Actors Heath Ledger and Jake Gyllenhaal in a production shot during Brokeback Mountain in 2005.
Unlike Ennis, the average urban gay male is surrounded by other gay men and can often number many friends and lovers. I am not sure if this makes us more connected to one another or more competitive, jaded, and distant. In either case, like Ennis, we construct our own prisons, be they material possessions, images, relationships, gyms, bars, or clubs. Or, like Jack, the archetypal dreamer and seeker, we seize our dream, often risking our lives in the quest. Often, throughout life, we do both.

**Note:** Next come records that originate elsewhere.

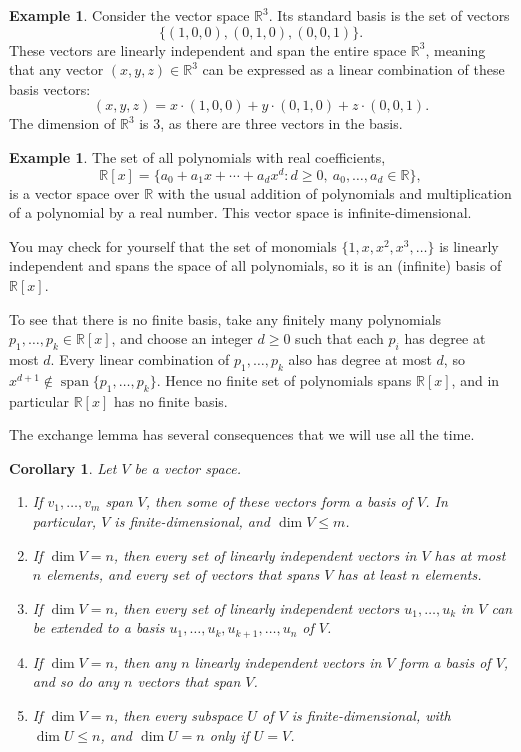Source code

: \documentclass[11pt]{article}
\theoremstyle{definition}
\newtheorem{example}[definition]{Example}
\theoremstyle{plain}
\newtheorem{corollary}[definition]{Corollary}
\theoremstyle{remark}
\DeclareMathOperator{\Span}{span}
\begin{document}
\begin{example}
    Consider the vector space $\mathbb{R}^3$. Its standard basis is the set of vectors
    \[\{(1, 0, 0), (0, 1, 0), (0, 0, 1)\}.\]
    These vectors are linearly independent and span the entire space $\mathbb{R}^3$, meaning that any vector $(x, y, z) \in \mathbb{R}^3$ can be expressed as a linear combination of these basis vectors:
    \[(x, y, z) = x \cdot (1, 0, 0) + y \cdot (0, 1, 0) + z \cdot (0, 0, 1).\]
    The dimension of $\mathbb{R}^3$ is $3$, as there are three vectors in the basis.
\end{example}

\begin{example}
    The set of all polynomials with real coefficients,
    \[\mathbb{R}[x] = \{a_0 + a_1 x + \cdots + a_d x^d : d \geq 0, \ a_0, \ldots, a_d \in \mathbb{R}\},\]
    is a vector space over $\mathbb{R}$ with the usual addition of polynomials and multiplication of a polynomial by a real number. This vector space is infinite-dimensional.

    You may check for yourself that the set of monomials $\{1, x, x^2, x^3, \ldots\}$ is linearly independent and spans the space of all polynomials, so it is an (infinite) basis of $\mathbb{R}[x]$.

    To see that there is no finite basis, take any finitely many polynomials $p_1, \ldots, p_k \in \mathbb{R}[x]$, and choose an integer $d \geq 0$ such that each $p_i$ has degree at most $d$. Every linear combination of $p_1, \ldots, p_k$ also has degree at most $d$, so $x^{d+1} \notin \Span\{p_1, \ldots, p_k\}$. Hence no finite set of polynomials spans $\mathbb{R}[x]$, and in particular $\mathbb{R}[x]$ has no finite basis.
\end{example}

The exchange lemma has several consequences that we will use all the time.

\begin{corollary}\label{cor:dim-facts}
    Let $V$ be a vector space.
    \begin{enumerate}
        \item If $v_1, \ldots, v_m$ span $V$, then some of these vectors form a basis of $V$. In particular, $V$ is finite-dimensional, and $\dim V \leq m$.
        \item If $\dim V = n$, then every set of linearly independent vectors in $V$ has at most $n$ elements, and every set of vectors that spans $V$ has at least $n$ elements.
        \item If $\dim V = n$, then every set of linearly independent vectors $u_1, \ldots, u_k$ in $V$ can be extended to a basis $u_1, \ldots, u_k, u_{k+1}, \ldots, u_n$ of $V$.
        \item If $\dim V = n$, then any $n$ linearly independent vectors in $V$ form a basis of $V$, and so do any $n$ vectors that span $V$.
        \item If $\dim V = n$, then every subspace $U$ of $V$ is finite-dimensional, with $\dim U \leq n$, and $\dim U = n$ only if $U = V$.
    \end{enumerate}
\end{corollary}
\end{document}
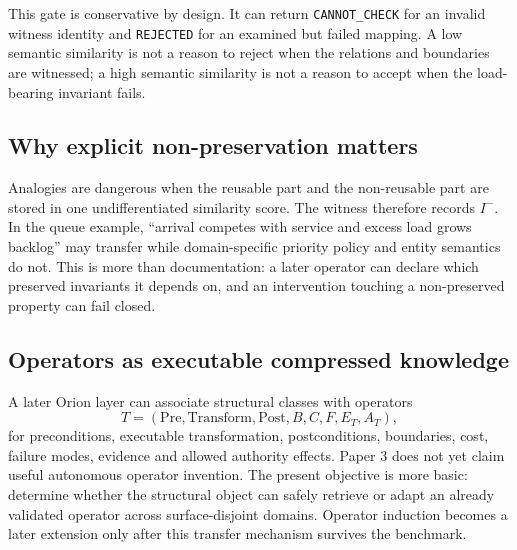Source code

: This gate is conservative by design. It can return \texttt{CANNOT\_CHECK} for an invalid witness identity and \texttt{REJECTED} for an examined but failed mapping. A low semantic similarity is not a reason to reject when the relations and boundaries are witnessed; a high semantic similarity is not a reason to accept when the load-bearing invariant fails.

\subsection{Why explicit non-preservation matters}

Analogies are dangerous when the reusable part and the non-reusable part are stored in one undifferentiated similarity score. The witness therefore records $I^-$. In the queue example, ``arrival competes with service and excess load grows backlog'' may transfer while domain-specific priority policy and entity semantics do not. This is more than documentation: a later operator can declare which preserved invariants it depends on, and an intervention touching a non-preserved property can fail closed.

\subsection{Operators as executable compressed knowledge}

A later Orion layer can associate structural classes with operators
\[
T=(\mathrm{Pre},\mathrm{Transform},\mathrm{Post},B,C,F,E_T,A_T),
\]
for preconditions, executable transformation, postconditions, boundaries, cost, failure modes, evidence and allowed authority effects. Paper 3 does not yet claim useful autonomous operator invention. The present objective is more basic: determine whether the structural object can safely retrieve or adapt an already validated operator across surface-disjoint domains. Operator induction becomes a later extension only after this transfer mechanism survives the benchmark.

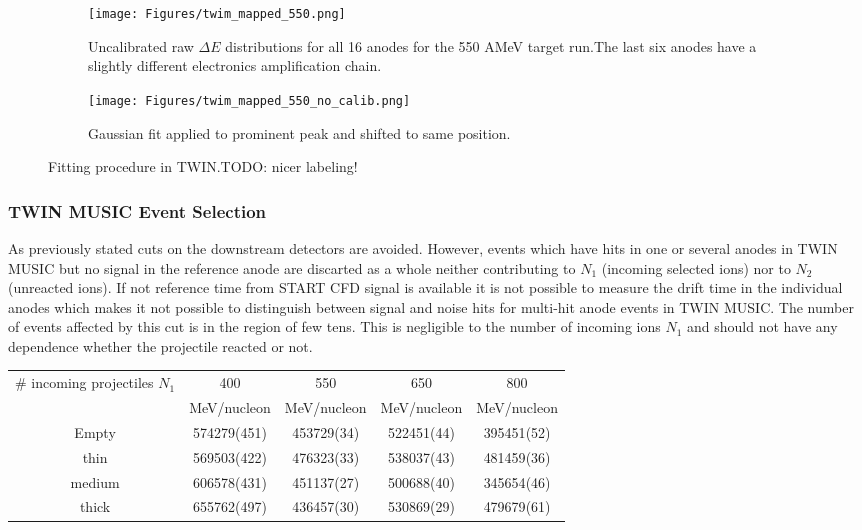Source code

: \begin{figure}
     \centering
     \begin{subfigure}[t]{0.45\textwidth}
         \centering
         \texttt{[image: Figures/twim\_mapped\_550.png]}
         \caption{Uncalibrated raw $\Delta E$ distributions for all 16 anodes for the 550 AMeV target run.The last six anodes have a slightly different electronics amplification chain.}
         \label{fig:raw_twim}
     \end{subfigure}
     \hfill
     \begin{subfigure}[t]{0.45\textwidth}
         \centering
         \texttt{[image: Figures/twim\_mapped\_550\_no\_calib.png]}
         \caption{Gaussian fit applied to prominent peak and shifted to same position.}
         \label{fig:cal_twim_one}
     \end{subfigure}
     \hfill
        \caption{Fitting procedure in TWIN.TODO: nicer labeling!}
        \label{fig:calibration}
\end{figure}
\subsubsection{TWIN MUSIC Event Selection}
As previously stated cuts on the downstream detectors are avoided. However, events which have hits in one or several anodes in TWIN MUSIC but no signal in the reference anode are discarted as a whole neither contributing to $N_1$ (incoming selected ions) nor to $N_2$ (unreacted ions). If not reference time from START CFD signal is available it is not possible to measure the drift time in the individual anodes which makes it not possible to distinguish between signal and noise hits for multi-hit anode events in TWIN MUSIC. The number of events affected by this cut is in the region of few tens. This is negligible to the number of incoming ions $N_1$ and should not have any dependence whether the projectile reacted or not.
\begin{table}[h!]
\centering
\begin{tabular}{|c|c|c|c|c|}
\hline
\makecell{\# incoming \\ projectiles $N_1$}& 400 & 550 & 650 & 800 \\
      & MeV/nucleon & MeV/nucleon & MeV/nucleon & MeV/nucleon \\
\hline
Empty & 574279{\footnotesize(451)} & 453729{\footnotesize(34)} & 522451{\footnotesize(44)} & 395451{\footnotesize(52)} \\
\hline
thin & 569503{\footnotesize(422)} & 476323{\footnotesize(33)} & 538037{\footnotesize(43)} & 481459{\footnotesize(36)} \\
\hline
medium & 606578{\footnotesize(431)} & 451137{\footnotesize(27)} & 500688{\footnotesize(40)} & 345654{\footnotesize(46)} \\
\hline
thick & 655762{\footnotesize(497)} & 436457{\footnotesize(30)} & 530869{\footnotesize(29)} & 479679{\footnotesize(61)} \\
\hline
\end{tabular}
\end{table}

Perhaps Brokeback Mountain resonates so deeply because we see so much of ourselves in the movie's heroes. Finally here is a film that tells a story closely related to our own, and there is something crucially liberating and validating about that, because it gives us permission to tell our own stories, even if they seem as insignificant to us as Ennis' life did to him.
I imagine Ennis' daughter, someday after her father's death, opening his closet and finding the two blood-encrusted shirts entwined together beside a postcard of Brokeback Mountain.
In that moment, she will see the part of her father's story kept from her...the part that explains the deep loneliness she perceived in him, so similar to the cavern of emotion that fills us (the viewers,) as the credits to this film roll in theaters across the nation, reminding us that telling our stories is an integral part of life and crucial to any form of attachment.
And without attachment, connection, and, ultimately, love, we are all stuck in our own trailers, remembering the things we'd change, or the words we'd say, if we ever had a chance to go back to that mountain.
David Ortmann is a writer, sex therapist, and psychotherapist in private practice in San Francisco.